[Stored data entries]
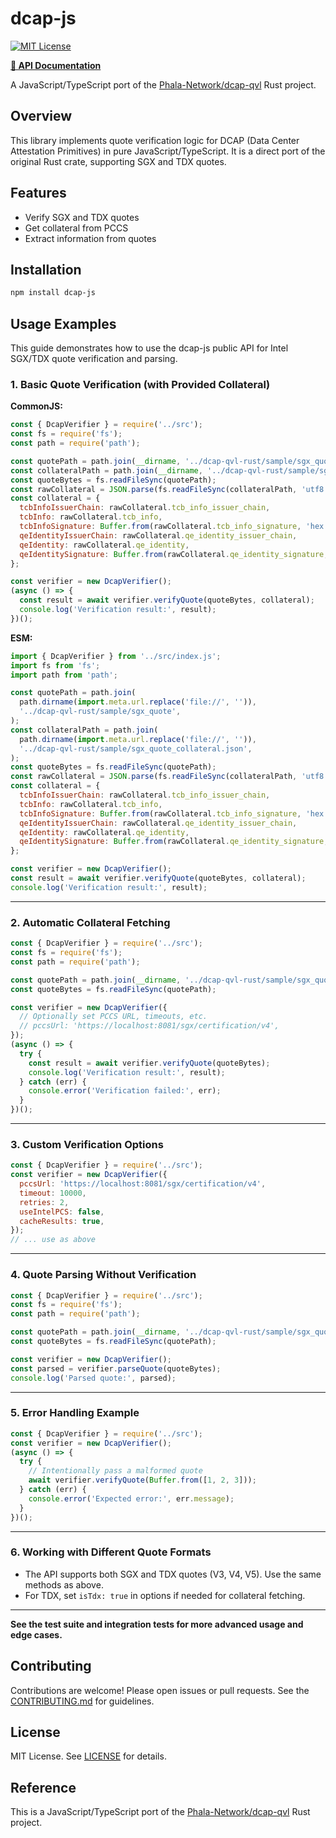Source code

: # dcap-js

[![MIT License](https://img.shields.io/badge/License-MIT-yellow.svg)](LICENSE)

**[📖 API Documentation](https://LIT-Protocol.github.io/dcap-qvl-ts/)**

A JavaScript/TypeScript port of the [Phala-Network/dcap-qvl](https://github.com/Phala-Network/dcap-qvl) Rust project.

## Overview

This library implements quote verification logic for DCAP (Data Center Attestation Primitives) in pure JavaScript/TypeScript. It is a direct port of the original Rust crate, supporting SGX and TDX quotes.

## Features

- Verify SGX and TDX quotes
- Get collateral from PCCS
- Extract information from quotes

## Installation

```bash
npm install dcap-js
```

## Usage Examples

This guide demonstrates how to use the dcap-js public API for Intel SGX/TDX quote verification and parsing.

### 1. Basic Quote Verification (with Provided Collateral)

**CommonJS:**

```js
const { DcapVerifier } = require('../src');
const fs = require('fs');
const path = require('path');

const quotePath = path.join(__dirname, '../dcap-qvl-rust/sample/sgx_quote');
const collateralPath = path.join(__dirname, '../dcap-qvl-rust/sample/sgx_quote_collateral.json');
const quoteBytes = fs.readFileSync(quotePath);
const rawCollateral = JSON.parse(fs.readFileSync(collateralPath, 'utf8'));
const collateral = {
  tcbInfoIssuerChain: rawCollateral.tcb_info_issuer_chain,
  tcbInfo: rawCollateral.tcb_info,
  tcbInfoSignature: Buffer.from(rawCollateral.tcb_info_signature, 'hex'),
  qeIdentityIssuerChain: rawCollateral.qe_identity_issuer_chain,
  qeIdentity: rawCollateral.qe_identity,
  qeIdentitySignature: Buffer.from(rawCollateral.qe_identity_signature, 'hex'),
};

const verifier = new DcapVerifier();
(async () => {
  const result = await verifier.verifyQuote(quoteBytes, collateral);
  console.log('Verification result:', result);
})();
```

**ESM:**

```js
import { DcapVerifier } from '../src/index.js';
import fs from 'fs';
import path from 'path';

const quotePath = path.join(
  path.dirname(import.meta.url.replace('file://', '')),
  '../dcap-qvl-rust/sample/sgx_quote',
);
const collateralPath = path.join(
  path.dirname(import.meta.url.replace('file://', '')),
  '../dcap-qvl-rust/sample/sgx_quote_collateral.json',
);
const quoteBytes = fs.readFileSync(quotePath);
const rawCollateral = JSON.parse(fs.readFileSync(collateralPath, 'utf8'));
const collateral = {
  tcbInfoIssuerChain: rawCollateral.tcb_info_issuer_chain,
  tcbInfo: rawCollateral.tcb_info,
  tcbInfoSignature: Buffer.from(rawCollateral.tcb_info_signature, 'hex'),
  qeIdentityIssuerChain: rawCollateral.qe_identity_issuer_chain,
  qeIdentity: rawCollateral.qe_identity,
  qeIdentitySignature: Buffer.from(rawCollateral.qe_identity_signature, 'hex'),
};

const verifier = new DcapVerifier();
const result = await verifier.verifyQuote(quoteBytes, collateral);
console.log('Verification result:', result);
```

---

### 2. Automatic Collateral Fetching

```js
const { DcapVerifier } = require('../src');
const fs = require('fs');
const path = require('path');

const quotePath = path.join(__dirname, '../dcap-qvl-rust/sample/sgx_quote');
const quoteBytes = fs.readFileSync(quotePath);

const verifier = new DcapVerifier({
  // Optionally set PCCS URL, timeouts, etc.
  // pccsUrl: 'https://localhost:8081/sgx/certification/v4',
});
(async () => {
  try {
    const result = await verifier.verifyQuote(quoteBytes);
    console.log('Verification result:', result);
  } catch (err) {
    console.error('Verification failed:', err);
  }
})();
```

---

### 3. Custom Verification Options

```js
const { DcapVerifier } = require('../src');
const verifier = new DcapVerifier({
  pccsUrl: 'https://localhost:8081/sgx/certification/v4',
  timeout: 10000,
  retries: 2,
  useIntelPCS: false,
  cacheResults: true,
});
// ... use as above
```

---

### 4. Quote Parsing Without Verification

```js
const { DcapVerifier } = require('../src');
const fs = require('fs');
const path = require('path');

const quotePath = path.join(__dirname, '../dcap-qvl-rust/sample/sgx_quote');
const quoteBytes = fs.readFileSync(quotePath);

const verifier = new DcapVerifier();
const parsed = verifier.parseQuote(quoteBytes);
console.log('Parsed quote:', parsed);
```

---

### 5. Error Handling Example

```js
const { DcapVerifier } = require('../src');
const verifier = new DcapVerifier();
(async () => {
  try {
    // Intentionally pass a malformed quote
    await verifier.verifyQuote(Buffer.from([1, 2, 3]));
  } catch (err) {
    console.error('Expected error:', err.message);
  }
})();
```

---

### 6. Working with Different Quote Formats

- The API supports both SGX and TDX quotes (V3, V4, V5). Use the same methods as above.
- For TDX, set `isTdx: true` in options if needed for collateral fetching.

---

**See the test suite and integration tests for more advanced usage and edge cases.**

## Contributing

Contributions are welcome! Please open issues or pull requests. See the [CONTRIBUTING.md](CONTRIBUTING.md) for guidelines.

## License

MIT License. See [LICENSE](LICENSE) for details.

## Reference

This is a JavaScript/TypeScript port of the [Phala-Network/dcap-qvl](https://github.com/Phala-Network/dcap-qvl) Rust project.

Problem: The task calls for duplicating the data exactly, with no images kept.

Answer section:
Source code

: # dcap-js

[![MIT License](https://img.shields.io/badge/License-MIT-yellow.svg)](LICENSE)

**[📖 API Documentation](https://LIT-Protocol.github.io/dcap-qvl-ts/)**

A JavaScript/TypeScript port of the [Phala-Network/dcap-qvl](https://github.com/Phala-Network/dcap-qvl) Rust project.

## Overview

This library implements quote verification logic for DCAP (Data Center Attestation Primitives) in pure JavaScript/TypeScript. It is a direct port of the original Rust crate, supporting SGX and TDX quotes.

## Features

- Verify SGX and TDX quotes
- Get collateral from PCCS
- Extract information from quotes

## Installation

```bash
npm install dcap-js
```

## Usage Examples

This guide demonstrates how to use the dcap-js public API for Intel SGX/TDX quote verification and parsing.

### 1. Basic Quote Verification (with Provided Collateral)

**CommonJS:**

```js
const { DcapVerifier } = require('../src');
const fs = require('fs');
const path = require('path');

const quotePath = path.join(__dirname, '../dcap-qvl-rust/sample/sgx_quote');
const collateralPath = path.join(__dirname, '../dcap-qvl-rust/sample/sgx_quote_collateral.json');
const quoteBytes = fs.readFileSync(quotePath);
const rawCollateral = JSON.parse(fs.readFileSync(collateralPath, 'utf8'));
const collateral = {
  tcbInfoIssuerChain: rawCollateral.tcb_info_issuer_chain,
  tcbInfo: rawCollateral.tcb_info,
  tcbInfoSignature: Buffer.from(rawCollateral.tcb_info_signature, 'hex'),
  qeIdentityIssuerChain: rawCollateral.qe_identity_issuer_chain,
  qeIdentity: rawCollateral.qe_identity,
  qeIdentitySignature: Buffer.from(rawCollateral.qe_identity_signature, 'hex'),
};

const verifier = new DcapVerifier();
(async () => {
  const result = await verifier.verifyQuote(quoteBytes, collateral);
  console.log('Verification result:', result);
})();
```

**ESM:**

```js
import { DcapVerifier } from '../src/index.js';
import fs from 'fs';
import path from 'path';

const quotePath = path.join(
  path.dirname(import.meta.url.replace('file://', '')),
  '../dcap-qvl-rust/sample/sgx_quote',
);
const collateralPath = path.join(
  path.dirname(import.meta.url.replace('file://', '')),
  '../dcap-qvl-rust/sample/sgx_quote_collateral.json',
);
const quoteBytes = fs.readFileSync(quotePath);
const rawCollateral = JSON.parse(fs.readFileSync(collateralPath, 'utf8'));
const collateral = {
  tcbInfoIssuerChain: rawCollateral.tcb_info_issuer_chain,
  tcbInfo: rawCollateral.tcb_info,
  tcbInfoSignature: Buffer.from(rawCollateral.tcb_info_signature, 'hex'),
  qeIdentityIssuerChain: rawCollateral.qe_identity_issuer_chain,
  qeIdentity: rawCollateral.qe_identity,
  qeIdentitySignature: Buffer.from(rawCollateral.qe_identity_signature, 'hex'),
};

const verifier = new DcapVerifier();
const result = await verifier.verifyQuote(quoteBytes, collateral);
console.log('Verification result:', result);
```

---

### 2. Automatic Collateral Fetching

```js
const { DcapVerifier } = require('../src');
const fs = require('fs');
const path = require('path');

const quotePath = path.join(__dirname, '../dcap-qvl-rust/sample/sgx_quote');
const quoteBytes = fs.readFileSync(quotePath);

const verifier = new DcapVerifier({
  // Optionally set PCCS URL, timeouts, etc.
  // pccsUrl: 'https://localhost:8081/sgx/certification/v4',
});
(async () => {
  try {
    const result = await verifier.verifyQuote(quoteBytes);
    console.log('Verification result:', result);
  } catch (err) {
    console.error('Verification failed:', err);
  }
})();
```

---

### 3. Custom Verification Options

```js
const { DcapVerifier } = require('../src');
const verifier = new DcapVerifier({
  pccsUrl: 'https://localhost:8081/sgx/certification/v4',
  timeout: 10000,
  retries: 2,
  useIntelPCS: false,
  cacheResults: true,
});
// ... use as above
```

---

### 4. Quote Parsing Without Verification

```js
const { DcapVerifier } = require('../src');
const fs = require('fs');
const path = require('path');

const quotePath = path.join(__dirname, '../dcap-qvl-rust/sample/sgx_quote');
const quoteBytes = fs.readFileSync(quotePath);

const verifier = new DcapVerifier();
const parsed = verifier.parseQuote(quoteBytes);
console.log('Parsed quote:', parsed);
```

---

### 5. Error Handling Example

```js
const { DcapVerifier } = require('../src');
const verifier = new DcapVerifier();
(async () => {
  try {
    // Intentionally pass a malformed quote
    await verifier.verifyQuote(Buffer.from([1, 2, 3]));
  } catch (err) {
    console.error('Expected error:', err.message);
  }
})();
```

---

### 6. Working with Different Quote Formats

- The API supports both SGX and TDX quotes (V3, V4, V5). Use the same methods as above.
- For TDX, set `isTdx: true` in options if needed for collateral fetching.

---

**See the test suite and integration tests for more advanced usage and edge cases.**

## Contributing

Contributions are welcome! Please open issues or pull requests. See the [CONTRIBUTING.md](CONTRIBUTING.md) for guidelines.

## License

MIT License. See [LICENSE](LICENSE) for details.

## Reference

This is a JavaScript/TypeScript port of the [Phala-Network/dcap-qvl](https://github.com/Phala-Network/dcap-qvl) Rust project.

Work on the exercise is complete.